Including Indigenous knowledge in IPCC work 

These recommendations, especially those championing greater inclusion of Indigenous Knowledge and Indigenous science were in line with much that was said by country delegates in Istanbul interested in improving and expanding IPCC’s approach to this issue. 

Although AR6 acknowledged that Indigenous knowledge and Indigenous science are needed to fight climate change, help address adaptation and prevent maladaptation, it’s clear AR7 needs to do more. Australia, Brazil, Burundi, Guatemala, Italy, Kenya, Libya and New Zealand all stressed this. Canada called for the establishment of a task group with Indigenous leadership to examine how Indigenous knowledge could be effectively included in the work of the IPCC and offered to host an IPCC Expert Meeting on the topic. 

Lisa Qiluqqi Koperqualuk of the Inuit Circumpolar Council addresses the IPCC. IISD/ENB | Anastasia Rodopoulou

Bolivia in particular championed Indigenous knowledge, several times calling for the comprehensive inclusion of Indigenous knowledge and full recognition of different epistemologies and ontologies, many of which make no separation between people and nature. 

Reinforcing that point Lisa Koperqualuk, president of the Inuit Circumpolar Conference, the first Indigenous Peoples Organization to be recognized as an observer to the IPCC made reference to sila, the all-pervasive, life-giving force that connects Inuit people to their environment.

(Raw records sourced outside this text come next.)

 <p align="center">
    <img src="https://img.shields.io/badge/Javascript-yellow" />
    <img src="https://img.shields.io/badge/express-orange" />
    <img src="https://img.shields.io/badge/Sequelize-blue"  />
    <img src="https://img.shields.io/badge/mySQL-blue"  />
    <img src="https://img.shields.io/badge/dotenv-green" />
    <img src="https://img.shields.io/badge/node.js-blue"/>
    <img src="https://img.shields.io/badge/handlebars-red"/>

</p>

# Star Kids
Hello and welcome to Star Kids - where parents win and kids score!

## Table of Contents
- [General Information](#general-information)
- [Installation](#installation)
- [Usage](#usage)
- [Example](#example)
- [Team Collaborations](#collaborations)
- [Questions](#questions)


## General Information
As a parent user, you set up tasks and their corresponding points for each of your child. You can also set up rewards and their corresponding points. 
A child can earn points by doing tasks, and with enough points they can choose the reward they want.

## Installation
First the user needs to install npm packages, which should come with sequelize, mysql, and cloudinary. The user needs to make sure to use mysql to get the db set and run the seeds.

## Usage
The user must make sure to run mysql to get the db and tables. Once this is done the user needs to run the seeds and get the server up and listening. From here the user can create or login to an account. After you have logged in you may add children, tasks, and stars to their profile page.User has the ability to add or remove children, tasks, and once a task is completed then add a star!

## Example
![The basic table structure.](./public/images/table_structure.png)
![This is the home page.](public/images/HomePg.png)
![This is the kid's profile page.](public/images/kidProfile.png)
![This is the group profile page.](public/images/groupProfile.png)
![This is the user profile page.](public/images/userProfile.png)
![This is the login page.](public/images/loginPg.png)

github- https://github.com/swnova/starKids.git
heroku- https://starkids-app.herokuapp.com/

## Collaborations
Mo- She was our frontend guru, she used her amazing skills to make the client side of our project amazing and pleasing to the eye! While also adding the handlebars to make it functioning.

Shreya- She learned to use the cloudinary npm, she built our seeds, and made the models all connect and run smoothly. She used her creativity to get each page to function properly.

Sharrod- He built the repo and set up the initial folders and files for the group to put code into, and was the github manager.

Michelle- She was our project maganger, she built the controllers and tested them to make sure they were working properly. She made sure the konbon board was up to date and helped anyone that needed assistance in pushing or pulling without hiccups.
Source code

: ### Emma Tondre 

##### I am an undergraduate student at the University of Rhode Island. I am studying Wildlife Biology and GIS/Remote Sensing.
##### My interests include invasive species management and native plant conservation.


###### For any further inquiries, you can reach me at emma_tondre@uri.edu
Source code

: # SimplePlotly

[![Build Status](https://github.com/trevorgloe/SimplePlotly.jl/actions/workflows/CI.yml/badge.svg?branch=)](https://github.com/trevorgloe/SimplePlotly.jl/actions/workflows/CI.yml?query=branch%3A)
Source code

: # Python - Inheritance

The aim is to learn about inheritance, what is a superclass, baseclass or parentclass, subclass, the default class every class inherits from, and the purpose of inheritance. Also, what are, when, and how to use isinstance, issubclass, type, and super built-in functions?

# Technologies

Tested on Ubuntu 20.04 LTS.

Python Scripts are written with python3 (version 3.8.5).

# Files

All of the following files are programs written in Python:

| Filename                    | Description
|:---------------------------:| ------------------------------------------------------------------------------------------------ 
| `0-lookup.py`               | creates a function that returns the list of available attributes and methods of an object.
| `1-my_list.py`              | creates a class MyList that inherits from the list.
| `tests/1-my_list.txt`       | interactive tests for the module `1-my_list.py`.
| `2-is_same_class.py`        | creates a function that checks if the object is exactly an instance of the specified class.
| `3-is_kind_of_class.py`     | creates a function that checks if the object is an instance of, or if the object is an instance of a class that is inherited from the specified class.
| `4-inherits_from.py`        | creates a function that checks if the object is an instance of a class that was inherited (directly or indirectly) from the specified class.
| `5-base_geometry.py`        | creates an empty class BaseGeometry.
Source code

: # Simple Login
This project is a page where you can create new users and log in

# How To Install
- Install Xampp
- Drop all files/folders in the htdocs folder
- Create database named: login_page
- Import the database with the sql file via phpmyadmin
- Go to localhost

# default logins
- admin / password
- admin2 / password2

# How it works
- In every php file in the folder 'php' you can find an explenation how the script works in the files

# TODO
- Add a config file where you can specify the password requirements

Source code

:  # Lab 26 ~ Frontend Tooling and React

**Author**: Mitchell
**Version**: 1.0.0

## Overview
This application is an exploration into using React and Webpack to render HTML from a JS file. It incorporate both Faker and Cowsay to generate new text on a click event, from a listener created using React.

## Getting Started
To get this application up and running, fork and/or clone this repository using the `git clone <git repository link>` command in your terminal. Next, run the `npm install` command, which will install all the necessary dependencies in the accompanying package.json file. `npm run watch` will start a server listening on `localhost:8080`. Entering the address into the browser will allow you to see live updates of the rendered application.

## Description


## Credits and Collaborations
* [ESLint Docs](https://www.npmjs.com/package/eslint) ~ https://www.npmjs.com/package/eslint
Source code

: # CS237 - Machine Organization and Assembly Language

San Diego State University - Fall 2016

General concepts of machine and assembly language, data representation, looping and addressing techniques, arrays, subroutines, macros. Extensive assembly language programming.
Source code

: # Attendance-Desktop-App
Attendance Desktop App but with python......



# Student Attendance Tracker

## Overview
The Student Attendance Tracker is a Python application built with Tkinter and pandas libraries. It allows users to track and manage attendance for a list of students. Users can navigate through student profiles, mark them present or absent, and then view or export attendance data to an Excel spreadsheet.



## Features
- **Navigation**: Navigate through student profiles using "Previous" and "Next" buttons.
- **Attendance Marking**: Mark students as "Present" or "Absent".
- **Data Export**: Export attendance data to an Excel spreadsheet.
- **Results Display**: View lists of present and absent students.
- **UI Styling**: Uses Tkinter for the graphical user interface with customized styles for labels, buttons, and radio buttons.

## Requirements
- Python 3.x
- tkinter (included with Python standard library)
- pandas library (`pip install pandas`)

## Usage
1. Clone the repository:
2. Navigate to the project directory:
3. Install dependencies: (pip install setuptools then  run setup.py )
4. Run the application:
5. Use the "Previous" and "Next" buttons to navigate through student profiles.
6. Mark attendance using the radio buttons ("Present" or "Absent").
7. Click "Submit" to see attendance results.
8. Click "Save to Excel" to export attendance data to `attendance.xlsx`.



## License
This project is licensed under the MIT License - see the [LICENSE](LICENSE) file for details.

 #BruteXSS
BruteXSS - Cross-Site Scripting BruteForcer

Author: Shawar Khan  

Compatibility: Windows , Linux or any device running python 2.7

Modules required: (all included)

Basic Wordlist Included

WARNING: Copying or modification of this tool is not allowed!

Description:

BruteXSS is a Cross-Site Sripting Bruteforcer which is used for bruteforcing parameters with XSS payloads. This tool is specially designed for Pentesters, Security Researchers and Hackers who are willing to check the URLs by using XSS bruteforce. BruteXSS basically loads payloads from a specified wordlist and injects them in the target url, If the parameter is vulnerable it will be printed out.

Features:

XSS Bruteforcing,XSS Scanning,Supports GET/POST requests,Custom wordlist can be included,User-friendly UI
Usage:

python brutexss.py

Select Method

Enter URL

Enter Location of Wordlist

In her powerful interventions, Koperqualuk also said: 

“Indigenous people must be equitably and ethically engaged in all research and policy that impacts them, and for us, and other underrepresented communities, this implies being fully involved in process”. And noted that “Indigenous peoples should not only be viewed as a vulnerable group, but as an equal partner in this work, with an intimate knowledge of our lands, water and ice…”

At the end of the final day of negotiations in Istanbul which ran through the night and lasted more than 24 grueling hours, one of the agreements in the final decision document was to use diverse sources and knowledge systems, including Indigenous and traditional knowledge in the AR7 cycle. A small step, but an important one. And one we will work to help the IPCC build on.